Producers make promises to prospects and feel great responsibility to ensure those promises are kept. But this message is wrong for many reasons.

First, day-to-day service issues shouldn’t be the producer’s responsibility. The job of the producer is to produce business. Says so right in the title.

Second, the traits that make someone a good salesperson often get in the way of being a good service person. They just don’t have the attention to detail.
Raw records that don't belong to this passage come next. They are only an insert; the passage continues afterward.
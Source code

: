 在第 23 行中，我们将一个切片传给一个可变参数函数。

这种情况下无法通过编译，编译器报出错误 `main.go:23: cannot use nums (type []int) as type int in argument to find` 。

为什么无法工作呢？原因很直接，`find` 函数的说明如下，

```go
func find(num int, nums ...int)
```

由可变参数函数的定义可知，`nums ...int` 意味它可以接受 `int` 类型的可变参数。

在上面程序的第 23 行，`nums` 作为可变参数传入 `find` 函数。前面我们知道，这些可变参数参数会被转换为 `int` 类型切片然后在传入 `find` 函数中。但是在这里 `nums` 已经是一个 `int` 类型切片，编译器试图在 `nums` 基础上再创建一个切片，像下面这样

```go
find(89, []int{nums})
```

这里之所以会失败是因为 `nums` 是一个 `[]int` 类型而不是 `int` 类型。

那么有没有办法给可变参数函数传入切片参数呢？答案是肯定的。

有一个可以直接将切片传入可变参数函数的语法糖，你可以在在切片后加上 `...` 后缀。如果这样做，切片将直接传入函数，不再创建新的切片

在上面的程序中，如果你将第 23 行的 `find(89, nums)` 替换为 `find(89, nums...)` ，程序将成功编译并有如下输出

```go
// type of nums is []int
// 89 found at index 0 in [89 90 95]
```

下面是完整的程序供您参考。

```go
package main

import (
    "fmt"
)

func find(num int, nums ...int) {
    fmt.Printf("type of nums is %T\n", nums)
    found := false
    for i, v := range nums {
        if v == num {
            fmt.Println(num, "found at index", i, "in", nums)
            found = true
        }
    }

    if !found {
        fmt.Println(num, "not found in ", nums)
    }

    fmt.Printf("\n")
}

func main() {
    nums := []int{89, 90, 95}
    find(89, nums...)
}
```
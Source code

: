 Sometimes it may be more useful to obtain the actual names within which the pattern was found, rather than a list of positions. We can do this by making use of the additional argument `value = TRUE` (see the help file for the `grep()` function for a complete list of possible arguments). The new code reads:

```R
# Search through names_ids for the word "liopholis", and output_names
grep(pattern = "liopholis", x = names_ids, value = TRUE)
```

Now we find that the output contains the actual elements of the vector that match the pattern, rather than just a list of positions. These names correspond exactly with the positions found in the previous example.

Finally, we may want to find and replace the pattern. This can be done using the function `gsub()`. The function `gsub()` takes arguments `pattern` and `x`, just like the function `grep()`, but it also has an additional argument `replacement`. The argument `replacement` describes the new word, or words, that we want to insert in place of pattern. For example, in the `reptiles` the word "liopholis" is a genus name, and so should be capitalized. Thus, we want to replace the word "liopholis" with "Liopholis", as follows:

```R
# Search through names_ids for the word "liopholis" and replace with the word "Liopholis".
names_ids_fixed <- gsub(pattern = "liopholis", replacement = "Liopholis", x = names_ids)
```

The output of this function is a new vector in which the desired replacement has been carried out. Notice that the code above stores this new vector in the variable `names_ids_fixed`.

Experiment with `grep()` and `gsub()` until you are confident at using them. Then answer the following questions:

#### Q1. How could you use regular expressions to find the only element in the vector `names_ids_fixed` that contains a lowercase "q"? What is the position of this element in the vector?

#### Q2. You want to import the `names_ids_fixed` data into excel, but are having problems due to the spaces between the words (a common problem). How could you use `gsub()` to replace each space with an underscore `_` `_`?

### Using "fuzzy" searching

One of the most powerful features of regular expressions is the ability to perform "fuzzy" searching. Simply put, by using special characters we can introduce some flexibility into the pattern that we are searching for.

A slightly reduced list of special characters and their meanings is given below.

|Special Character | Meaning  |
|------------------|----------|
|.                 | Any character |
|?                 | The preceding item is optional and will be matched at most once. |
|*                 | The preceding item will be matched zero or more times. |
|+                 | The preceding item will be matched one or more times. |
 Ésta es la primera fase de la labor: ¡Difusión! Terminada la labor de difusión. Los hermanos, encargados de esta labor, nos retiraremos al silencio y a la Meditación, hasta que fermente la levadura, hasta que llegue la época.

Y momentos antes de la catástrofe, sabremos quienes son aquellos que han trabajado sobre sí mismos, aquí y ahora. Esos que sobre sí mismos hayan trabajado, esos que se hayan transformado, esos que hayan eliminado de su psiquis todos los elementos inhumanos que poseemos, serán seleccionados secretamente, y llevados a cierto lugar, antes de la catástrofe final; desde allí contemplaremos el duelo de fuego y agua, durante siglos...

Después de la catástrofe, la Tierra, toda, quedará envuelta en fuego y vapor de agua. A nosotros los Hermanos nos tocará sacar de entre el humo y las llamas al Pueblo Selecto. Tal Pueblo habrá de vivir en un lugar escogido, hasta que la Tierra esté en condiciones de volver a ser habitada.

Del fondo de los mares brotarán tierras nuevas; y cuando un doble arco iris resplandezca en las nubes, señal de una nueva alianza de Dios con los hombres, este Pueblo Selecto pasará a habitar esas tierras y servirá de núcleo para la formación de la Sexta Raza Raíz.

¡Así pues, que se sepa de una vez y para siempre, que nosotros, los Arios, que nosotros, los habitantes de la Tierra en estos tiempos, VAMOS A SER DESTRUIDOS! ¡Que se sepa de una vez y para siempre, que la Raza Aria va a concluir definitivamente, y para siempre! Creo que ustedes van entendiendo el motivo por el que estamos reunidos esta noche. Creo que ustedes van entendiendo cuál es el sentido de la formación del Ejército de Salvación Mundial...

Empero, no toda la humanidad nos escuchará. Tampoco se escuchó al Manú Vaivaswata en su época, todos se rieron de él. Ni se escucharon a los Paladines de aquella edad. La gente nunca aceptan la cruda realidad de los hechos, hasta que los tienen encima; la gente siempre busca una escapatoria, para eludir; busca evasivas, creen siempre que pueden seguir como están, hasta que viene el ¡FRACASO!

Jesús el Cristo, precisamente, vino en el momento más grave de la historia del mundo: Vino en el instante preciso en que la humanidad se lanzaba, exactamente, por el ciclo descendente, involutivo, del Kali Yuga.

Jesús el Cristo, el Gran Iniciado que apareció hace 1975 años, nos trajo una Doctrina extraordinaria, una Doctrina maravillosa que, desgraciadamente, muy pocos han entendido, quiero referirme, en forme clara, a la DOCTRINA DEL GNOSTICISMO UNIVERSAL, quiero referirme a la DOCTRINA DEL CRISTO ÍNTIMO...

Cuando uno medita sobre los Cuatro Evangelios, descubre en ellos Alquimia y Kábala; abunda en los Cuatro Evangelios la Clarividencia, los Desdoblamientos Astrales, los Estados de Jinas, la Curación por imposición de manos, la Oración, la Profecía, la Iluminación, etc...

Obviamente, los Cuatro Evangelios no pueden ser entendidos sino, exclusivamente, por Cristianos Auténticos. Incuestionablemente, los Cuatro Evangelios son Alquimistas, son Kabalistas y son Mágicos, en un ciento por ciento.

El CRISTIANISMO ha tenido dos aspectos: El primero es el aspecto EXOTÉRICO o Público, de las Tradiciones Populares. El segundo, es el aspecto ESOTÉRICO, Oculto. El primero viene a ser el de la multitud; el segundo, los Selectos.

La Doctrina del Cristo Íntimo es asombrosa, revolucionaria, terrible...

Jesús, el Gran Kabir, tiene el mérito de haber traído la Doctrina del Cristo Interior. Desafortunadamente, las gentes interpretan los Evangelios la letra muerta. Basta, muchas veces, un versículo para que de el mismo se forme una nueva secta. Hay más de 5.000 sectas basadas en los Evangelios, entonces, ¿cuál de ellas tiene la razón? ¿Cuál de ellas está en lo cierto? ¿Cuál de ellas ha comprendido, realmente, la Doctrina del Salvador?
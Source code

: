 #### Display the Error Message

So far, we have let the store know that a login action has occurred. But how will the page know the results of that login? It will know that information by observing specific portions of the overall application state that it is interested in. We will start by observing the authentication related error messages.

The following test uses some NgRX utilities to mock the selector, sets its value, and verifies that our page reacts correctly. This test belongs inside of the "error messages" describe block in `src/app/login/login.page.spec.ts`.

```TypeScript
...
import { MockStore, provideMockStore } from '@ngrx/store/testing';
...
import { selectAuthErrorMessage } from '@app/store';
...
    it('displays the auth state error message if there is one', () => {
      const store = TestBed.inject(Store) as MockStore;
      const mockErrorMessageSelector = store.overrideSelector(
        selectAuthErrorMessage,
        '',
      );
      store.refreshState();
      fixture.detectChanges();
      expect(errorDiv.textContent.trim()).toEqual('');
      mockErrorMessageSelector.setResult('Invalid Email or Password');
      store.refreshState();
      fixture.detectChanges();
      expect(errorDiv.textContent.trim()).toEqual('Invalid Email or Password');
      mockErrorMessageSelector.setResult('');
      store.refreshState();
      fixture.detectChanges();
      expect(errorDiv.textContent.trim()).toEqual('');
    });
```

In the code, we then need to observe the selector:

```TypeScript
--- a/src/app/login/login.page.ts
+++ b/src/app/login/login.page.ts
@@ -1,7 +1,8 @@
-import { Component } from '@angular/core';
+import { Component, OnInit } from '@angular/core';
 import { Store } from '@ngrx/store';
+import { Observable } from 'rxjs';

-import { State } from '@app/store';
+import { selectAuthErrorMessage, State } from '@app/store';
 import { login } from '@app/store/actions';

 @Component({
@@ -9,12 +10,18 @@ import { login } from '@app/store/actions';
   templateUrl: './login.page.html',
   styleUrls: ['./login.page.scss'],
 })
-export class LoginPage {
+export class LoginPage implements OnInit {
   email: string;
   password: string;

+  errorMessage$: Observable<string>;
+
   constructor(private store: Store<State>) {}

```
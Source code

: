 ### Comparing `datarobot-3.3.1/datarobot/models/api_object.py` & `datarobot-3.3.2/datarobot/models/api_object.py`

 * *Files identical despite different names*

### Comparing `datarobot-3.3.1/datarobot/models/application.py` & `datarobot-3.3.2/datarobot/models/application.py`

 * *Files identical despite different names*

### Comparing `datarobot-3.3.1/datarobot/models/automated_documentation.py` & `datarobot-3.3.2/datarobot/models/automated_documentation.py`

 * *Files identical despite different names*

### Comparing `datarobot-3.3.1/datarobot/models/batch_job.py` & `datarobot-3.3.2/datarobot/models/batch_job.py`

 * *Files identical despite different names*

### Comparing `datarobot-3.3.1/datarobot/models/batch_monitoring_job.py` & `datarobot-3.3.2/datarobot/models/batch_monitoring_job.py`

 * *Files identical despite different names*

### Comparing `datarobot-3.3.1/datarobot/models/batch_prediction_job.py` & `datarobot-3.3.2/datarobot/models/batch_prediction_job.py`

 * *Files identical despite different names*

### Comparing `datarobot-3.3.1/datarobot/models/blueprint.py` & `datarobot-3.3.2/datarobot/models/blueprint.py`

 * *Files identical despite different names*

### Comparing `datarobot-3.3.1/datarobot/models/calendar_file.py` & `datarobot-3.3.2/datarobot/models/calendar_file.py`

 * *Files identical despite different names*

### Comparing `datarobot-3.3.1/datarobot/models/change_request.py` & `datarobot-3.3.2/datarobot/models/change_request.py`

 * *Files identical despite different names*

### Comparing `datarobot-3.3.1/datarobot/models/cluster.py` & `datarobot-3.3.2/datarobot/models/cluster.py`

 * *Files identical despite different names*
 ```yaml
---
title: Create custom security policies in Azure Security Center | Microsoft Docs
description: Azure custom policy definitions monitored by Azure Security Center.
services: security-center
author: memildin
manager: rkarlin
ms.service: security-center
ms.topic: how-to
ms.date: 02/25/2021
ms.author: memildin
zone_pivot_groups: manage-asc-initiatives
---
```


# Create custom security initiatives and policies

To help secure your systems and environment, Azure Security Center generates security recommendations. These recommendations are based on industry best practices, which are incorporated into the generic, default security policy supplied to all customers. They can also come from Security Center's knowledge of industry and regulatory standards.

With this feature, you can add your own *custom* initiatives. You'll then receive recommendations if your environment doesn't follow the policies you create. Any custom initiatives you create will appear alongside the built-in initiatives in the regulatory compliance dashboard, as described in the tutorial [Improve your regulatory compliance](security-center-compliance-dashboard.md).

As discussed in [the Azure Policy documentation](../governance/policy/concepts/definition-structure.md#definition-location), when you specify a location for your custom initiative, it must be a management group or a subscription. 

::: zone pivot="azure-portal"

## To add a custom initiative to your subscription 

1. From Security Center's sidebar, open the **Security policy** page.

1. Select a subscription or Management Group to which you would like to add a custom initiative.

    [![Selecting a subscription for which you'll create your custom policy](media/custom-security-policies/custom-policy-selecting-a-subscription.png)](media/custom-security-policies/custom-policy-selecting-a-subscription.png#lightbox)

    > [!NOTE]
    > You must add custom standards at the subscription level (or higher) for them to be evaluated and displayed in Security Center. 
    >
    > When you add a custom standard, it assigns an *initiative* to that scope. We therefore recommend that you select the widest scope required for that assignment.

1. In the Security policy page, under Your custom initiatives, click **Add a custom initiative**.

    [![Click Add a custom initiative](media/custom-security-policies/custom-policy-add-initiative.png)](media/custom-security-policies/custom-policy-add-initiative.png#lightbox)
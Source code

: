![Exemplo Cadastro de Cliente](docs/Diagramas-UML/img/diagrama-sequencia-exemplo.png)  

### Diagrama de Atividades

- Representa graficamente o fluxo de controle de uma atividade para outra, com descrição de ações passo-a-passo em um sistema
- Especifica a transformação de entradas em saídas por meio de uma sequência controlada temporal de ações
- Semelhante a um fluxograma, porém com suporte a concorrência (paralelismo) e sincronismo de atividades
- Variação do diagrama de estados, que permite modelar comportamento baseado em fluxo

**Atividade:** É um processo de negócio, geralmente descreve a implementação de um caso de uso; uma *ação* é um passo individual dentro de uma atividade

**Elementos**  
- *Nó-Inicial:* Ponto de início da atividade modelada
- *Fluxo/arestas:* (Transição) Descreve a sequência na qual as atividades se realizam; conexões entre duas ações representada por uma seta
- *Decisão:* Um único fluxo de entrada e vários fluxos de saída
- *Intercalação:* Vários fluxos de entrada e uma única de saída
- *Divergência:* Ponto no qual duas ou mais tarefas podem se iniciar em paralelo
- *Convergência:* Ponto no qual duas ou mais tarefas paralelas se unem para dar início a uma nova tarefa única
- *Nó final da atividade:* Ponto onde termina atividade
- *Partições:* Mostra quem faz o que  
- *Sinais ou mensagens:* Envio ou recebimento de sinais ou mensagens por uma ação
Finally, the producer is one member of a team filled with people who specialize in keeping things going smoothly and fixing stuff when it breaks. You don’t expect the person who sold you your car to repair it. Your clients don’t care who fixes their problem as long as it’s fixed and appreciate knowing an entire team is on their side.

Find the sweet spot

Some agencies take this to an extreme, and the producer completely leaves the picture once a deal is sold. I’m just not a fan of that approach, either. There’s a sweet spot between the “call me for everything” and “you’ll never see me again” approaches.

I’ve heard producers’ responsibilities described as take-offs (selling new business), landings (renewing business), and emergencies-in-flight (service issues that threaten the relationship). I love that description.

When a producer plays their proper role on a complete team taking care of the client, way fewer issues crop up and threaten the relationship.

Train the client

By bringing in the rest of their team like this, producers provide detailed explanations of key issues, build the confidence of the buyer, and set the table for a smooth hand-off when the prospect becomes a client. It’s easy for the client to go to the right person, because they already know one another.

Next time you get a call from a client, say, “We have someone who specializes in that and who is better equipped to handle this. I’ll pass the details on, and they will follow up. I’ll check back in to make sure everything went well.” After a time or two, guess who the client will start going to directly?

Now, go prepare for your next take-off.